HMRC argues the hybrid LLP structure is unlikely to work for four reasons:
- The way profits are reallocated to a corporate LLP partner breaches legislation (Income Tax (Trading and Other Income) Act 2005, Section 850C and 850D)
- How income streams are diverted does not comply with anti-avoidance legislation in the Income Tax Act 2007, Chapter 5AA, Section 809AAZA
- CGT rules do not change the base cost of assets when they are moved to an LLP (Taxation of Chargeable Gains Act 1992 Section 59A)
- A property rental business is likely excluded from BPR as the legislation bars ‘making or holding investments’ (Inheritance Tax Act 1984 Section 105(3))

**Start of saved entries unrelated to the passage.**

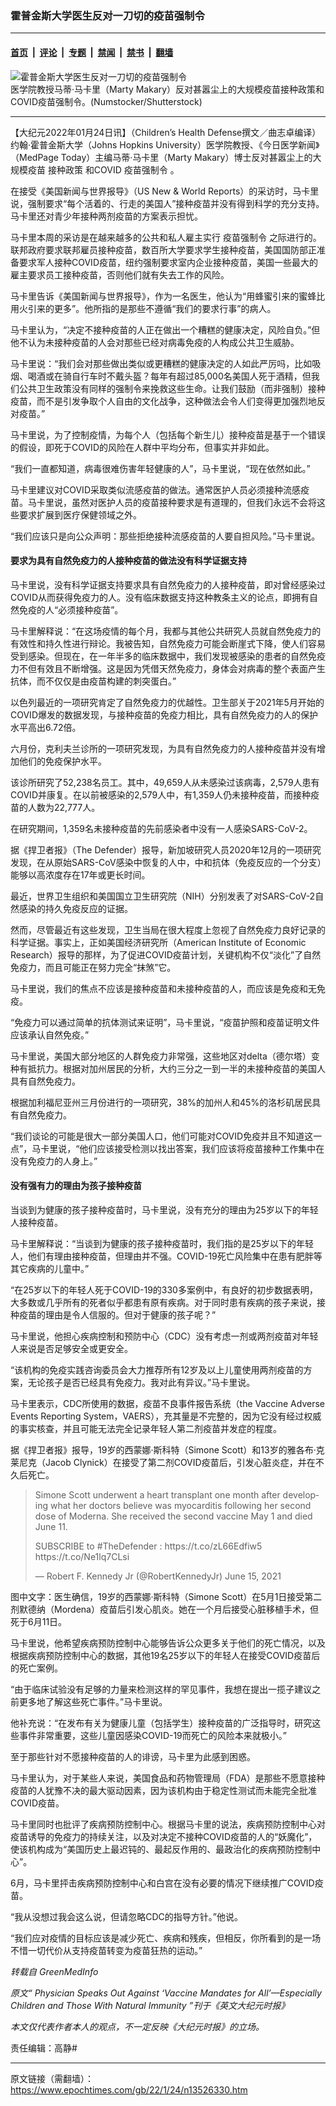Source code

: ### 霍普金斯大学医生反对一刀切的疫苗强制令

---

#### [首页](../../../..?n13526330) &nbsp;|&nbsp; [评论](../../../../../epoch-comment?n13526330) &nbsp;|&nbsp; [专题](../../../../../epoch-special?n13526330) &nbsp;|&nbsp; [禁闻](../../../../../epoch-news?n13526330) &nbsp;|&nbsp; [禁书](../../../../../books?n13526330) &nbsp;|&nbsp; [翻墙](https://github.com/gfw-breaker/nogfw/blob/master/README.md?n13526330)


<div><img alt="霍普金斯大学医生反对一刀切的疫苗强制令" class="attachment-djy_600_400 size-djy_600_400 wp-post-image" src="https://i.epochtimes.com/assets/uploads/2022/01/id13526334-vaccine-vile-700x420-600x400.jpeg"/>
<div class="caption">
 医学院教授马蒂‧马卡里（Marty Makary）反对甚嚣尘上的大规模疫苗接种政策和COVID疫苗强制令。(Numstocker/Shutterstock)
</div></div><hr/><div class="post_content" id="artbody" itemprop="articleBody">
 <!-- article content begin -->
 <p>
  【大纪元2022年01月24日讯】（Children’s Health Defense撰文／曲志卓编译）约翰‧霍普金斯大学（Johns Hopkins University）医学院教授、《今日医学新闻》（MedPage Today）主编马蒂‧马卡里（Marty Makary）博士反对甚嚣尘上的大规模疫苗
  <ok href="https://www.epochtimes.com/gb/tag/%E6%8E%A5%E7%A7%8D%E6%94%BF%E7%AD%96.html">
   接种政策
  </ok>
  和COVID
  <ok href="https://www.epochtimes.com/gb/tag/%E7%96%AB%E8%8B%97%E5%BC%BA%E5%88%B6%E4%BB%A4.html">
   疫苗强制令
  </ok>
  。
 </p>
 <p>
  在接受《美国新闻与世界报导》（US New &amp; World Reports）的采访时，马卡里说，强制要求“每个活着的、行走的美国人”接种疫苗并没有得到科学的充分支持。马卡里还对青少年接种两剂疫苗的方案表示担忧。
 </p>
 <p>
  马卡里本周的采访是在越来越多的公共和私人雇主实行
  <ok href="https://www.epochtimes.com/gb/tag/%E7%96%AB%E8%8B%97%E5%BC%BA%E5%88%B6%E4%BB%A4.html">
   疫苗强制令
  </ok>
  之际进行的。联邦政府要求联邦雇员接种疫苗，数百所大学要求学生接种疫苗，美国国防部正准备要求军人接种COVID疫苗，纽约强制要求室内企业接种疫苗，美国一些最大的雇主要求员工接种疫苗，否则他们就有失去工作的风险。
 </p>
 <p>
  马卡里告诉《美国新闻与世界报导》，作为一名医生，他认为“用蜂蜜引来的蜜蜂比用火引来的更多”。他所指的是那些不遵循“我们的要求行事”的病人。
 </p>
 <p>
  马卡里认为，“决定不接种疫苗的人正在做出一个糟糕的健康决定，风险自负。”但他不认为未接种疫苗的人会对那些已经对病毒免疫的人构成公共卫生威胁。
 </p>
 <p>
  马卡里说：“我们会对那些做出类似或更糟糕的健康决定的人如此严厉吗，比如吸烟、喝酒或在骑自行车时不戴头盔？每年有超过85,000名美国人死于酒精，但我们公共卫生政策没有同样的强制令来挽救这些生命。让我们鼓励（而非强制）接种疫苗，而不是引发争取个人自由的文化战争，这种做法会令人们变得更加强烈地反对疫苗。”
 </p>
 <p>
  马卡里说，为了控制疫情，为每个人（包括每个新生儿）接种疫苗是基于一个错误的假设，即死于COVID的风险在人群中平均分布，但事实并非如此。
 </p>
 <p>
  “我们一直都知道，病毒很难伤害年轻健康的人”，马卡里说，“现在依然如此。”
 </p>
 <p>
  马卡里建议对COVID采取类似流感疫苗的做法。通常医护人员必须接种流感疫苗。马卡里说，虽然对医护人员的疫苗接种要求是有道理的，但我们永远不会将这些要求扩展到医疗保健领域之外。
 </p>
 <p>
  “我们应该只是向公众声明：那些拒绝接种流感疫苗的人要自担风险。”马卡里说。
 </p>
 <h4>
  要求为具有自然免疫力的人接种疫苗的做法没有科学证据支持
 </h4>
 <p>
  马卡里说，没有科学证据支持要求具有自然免疫力的人接种疫苗，即对曾经感染过COVID从而获得免疫力的人。没有临床数据支持这种教条主义的论点，即拥有自然免疫的人“必须接种疫苗”。
 </p>
 <p>
  马卡里解释说：“在这场疫情的每个月，我都与其他公共研究人员就自然免疫力的有效性和持久性进行辩论。我被告知，自然免疫力可能会断崖式下降，使人们容易受到感染。但现在，在一年半多的临床数据中，我们发现被感染的患者的自然免疫力不但有效且不断增强。这是因为凭借天然免疫力，身体会对病毒的整个表面产生抗体，而不仅仅是由疫苗构建的刺突蛋白。”
 </p>
 <p>
  以色列最近的一项研究肯定了自然免疫力的优越性。卫生部关于2021年5月开始的COVID爆发的数据发现，与接种疫苗的免疫力相比，具有自然免疫力的人的保护水平高出6.72倍。
 </p>
 <p>
  六月份，克利夫兰诊所的一项研究发现，为具有自然免疫力的人接种疫苗并没有增加他们的免疫保护水平。
 </p>
 <p>
  该诊所研究了52,238名员工。其中，49,659人从未感染过该病毒，2,579人患有COVID并康复。在以前被感染的2,579人中，有1,359人仍未接种疫苗，而接种疫苗的人数为22,777人。
 </p>
 <p>
  在研究期间，1,359名未接种疫苗的先前感染者中没有一人感染SARS-CoV-2。
 </p>
 <p>
  据《捍卫者报》（The Defender）报导，新加坡研究人员2020年12月的一项研究发现，在从原始SARS-CoV感染中恢复的人中，中和抗体（免疫反应的一个分支）能够以高浓度存在17年或更长时间。
 </p>
 <p>
  最近，世界卫生组织和美国国立卫生研究院（NIH）分别发表了对SARS-CoV-2自然感染的持久免疫反应的证据。
 </p>
 <p>
  然而，尽管最近有这些发现，卫生当局在很大程度上忽视了自然免疫力良好记录的科学证据。事实上，正如美国经济研究所（American Institute of Economic Research）报导的那样，为了促进COVID疫苗计划，关键机构不仅“淡化”了自然免疫力，而且可能正在努力完全“抹煞”它。
 </p>
 <p>
  马卡里说，我们的焦点不应该是接种疫苗和未接种疫苗的人，而应该是免疫和无免疫。
 </p>
 <p>
  “免疫力可以通过简单的抗体测试来证明”，马卡里说，“疫苗护照和疫苗证明文件应该承认自然免疫。”
 </p>
 <p>
  马卡里说，美国大部分地区的人群免疫力非常强，这些地区对delta（德尔塔）变种有抵抗力。根据对加州居民的分析，大约三分之一到一半的未接种疫苗的美国人具有自然免疫力。
 </p>
 <p>
  根据加利福尼亚州三月份进行的一项研究，38%的加州人和45%的洛杉矶居民具有自然免疫力。
 </p>
 <p>
  “我们谈论的可能是很大一部分美国人口，他们可能对COVID免疫并且不知道这一点”，马卡里说，“他们应该接受检测以找出答案，我们应该将疫苗接种工作集中在没有免疫力的人身上。”
 </p>
 <h4>
  没有强有力的理由为孩子接种疫苗
 </h4>
 <p>
  当谈到为健康的孩子接种疫苗时，马卡里说，没有充分的理由为25岁以下的年轻人接种疫苗。
 </p>
 <p>
  马卡里解释说：“当谈到为健康的孩子接种疫苗时，我们指的是25岁以下的年轻人，他们有理由接种疫苗，但理由并不强。COVID-19死亡风险集中在患有肥胖等其它疾病的儿童中。”
 </p>
 <p>
  “在25岁以下的年轻人死于COVID-19的330多案例中，有良好的初步数据表明，大多数或几乎所有的死者似乎都患有原有疾病。对于同时患有疾病的孩子来说，接种疫苗的理由是令人信服的。但对于健康的孩子呢？”
 </p>
 <p>
  马卡里说，他担心疾病控制和预防中心（CDC）没有考虑一剂或两剂疫苗对年轻人来说是否足够安全或更安全。
 </p>
 <p>
  “该机构的免疫实践咨询委员会大力推荐所有12岁及以上儿童使用两剂疫苗的方案，无论孩子是否已经具有免疫力。我对此有异议。”马卡里说。
 </p>
 <p>
  马卡里表示，CDC所使用的数据，疫苗不良事件报告系统（the Vaccine Adverse Events Reporting System，VAERS），充其量是不完整的，因为它没有经过权威的事实核查，并且可能无法完全记录年轻人第二剂疫苗并发症的程度。
 </p>
 <p>
  据《捍卫者报》报导，19岁的西蒙娜‧斯科特（Simone Scott）和13岁的雅各布‧克莱尼克（Jacob Clynick）在接受了第二剂COVID疫苗后，引发心脏炎症，并在不久后死亡。
 </p>
 <blockquote class="twitter-tweet" data-width="550">
  <p dir="ltr" lang="en">
   Simone Scott underwent a heart transplant one month after developing what her doctors believe was myocarditis following her second dose of Moderna. She received the second vaccine May 1 and died June 11.
  </p>
  <p>
   SUBSCRIBE to
   <ok href="https://twitter.com/hashtag/TheDefender?src=hash&amp;ref_src=twsrc%5Etfw">
    #TheDefender
   </ok>
   :
   <ok href="https://t.co/zL66Edfiw5">
    https://t.co/zL66Edfiw5
   </ok>
   <ok href="https://t.co/Ne1lq7CLsi">
    https://t.co/Ne1lq7CLsi
   </ok>
  </p>
  <p>
   — Robert F. Kennedy Jr (@RobertKennedyJr)
   <ok href="https://twitter.com/RobertKennedyJr/status/1404863318507073542?ref_src=twsrc%5Etfw">
    June 15, 2021
   </ok>
  </p>
 </blockquote>
 <p>
 </p>
 <p>
  图中文字：医生确信，19岁的西蒙娜‧斯科特（Simone Scott）在5月1日接受第二剂默德纳（Mordena）疫苗后引发心肌炎。她在一个月后接受心脏移植手术，但死于6月11日。
 </p>
 <p>
  马卡里说，他希望疾病预防控制中心能够告诉公众更多关于他们的死亡情况，以及根据疾病预防控制中心的数据，其他19名25岁以下的年轻人在接受COVID疫苗后的死亡案例。
 </p>
 <p>
  “由于临床试验没有足够的力量来检测这样的罕见事件，我想在提出一揽子建议之前更多地了解这些死亡事件。”马卡里说。
 </p>
 <p>
  他补充说：“在发布有关为健康儿童（包括学生）接种疫苗的广泛指导时，研究这些事件非常重要，这些儿童因感染COVID-19而死亡的风险本来就极小。”
 </p>
 <p>
  至于那些针对不愿接种疫苗的人的诽谤，马卡里为此感到困惑。
 </p>
 <p>
  马卡里认为，对于某些人来说，美国食品和药物管理局（FDA）是那些不愿意接种疫苗的人犹豫不决的最大驱动因素，因为该机构由于稳定性测试而未能完全批准COVID疫苗。
 </p>
 <p>
  马卡里同时也批评了疾病预防控制中心。根据马卡里的说法，疾病预防控制中心对疫苗诱导的免疫力的持续关注，以及对决定不接种COVID疫苗的人的“妖魔化”，使该机构成为“美国历史上最迟钝的、最起反作用的、最政治化的疾病预防控制中心”。
 </p>
 <p>
  6月，马卡里抨击疾病预防控制中心和白宫在没有必要的情况下继续推广COVID疫苗。
 </p>
 <p>
  “我从没想过我会这么说，但请忽略CDC的指导方针。”他说。
 </p>
 <p>
  “我们应对疫情的目标应该是减少死亡、疾病和残疾，但相反，你所看到的是一场不惜一切代价从支持疫苗转变为疫苗狂热的运动。”
 </p>
 <p>
  <em>
   转载自 GreenMedInfo
  </em>
 </p>
 <p>
  <em>
   原文“
   <ok href="https://www.theepochtimes.com/physician-speaks-out-against-vaccine-mandates-for-all-especially-children-and-those-with-natural-immunity_4228007.html">
    Physician Speaks Out Against ‘Vaccine Mandates for All’—Especially Children and Those With Natural Immunity
   </ok>
   ”刊于《英文大纪元时报》
  </em>
 </p>
 <p>
  <em>
   本文仅代表作者本人的观点，不一定反映《大纪元时报》的立场。
  </em>
 </p>
 <p>
  责任编辑：高静#
 </p>
 <!-- article content end -->
 <div id="below_article_ad">
 </div>
</div>


---

原文链接（需翻墙）：https://www.epochtimes.com/gb/22/1/24/n13526330.htm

The HMRC warning comes with an offer of help for landlords worried about their tax status after joining the alleged anti-avoidance scheme.
“If you think you’re already involved in this arrangement and want to get out, HMRC can help. HMRC offers a range of support to get you back on track or avoid being caught out in the first place,” says the online document.
“If you’re using this or similar schemes or arrangements, HMRC strongly advises you to withdraw from it and settle your tax affairs. You can do this by emailing HMRC at email@example.com, and we will tell you what further information we require.”
HMRC also suggests concerned landlords should take independent professional advice.
The tax authority adds that avoidance scheme promoters face penalties for failing to disclose their operation within five days of making the scheme available. Fines start at £600 daily for non-disclosure and can rise to £1 million.
HMRC did not name the promoters of any hybrid LLP schemes.
Hybrid partnership FAQ
What is a landlord hybrid partnership?
A hybrid landlord partnership involves setting up a limited liability partnership between a landlord and a company controlled by the landlord. The aim is to save tax by exploiting different financial rules for each entity.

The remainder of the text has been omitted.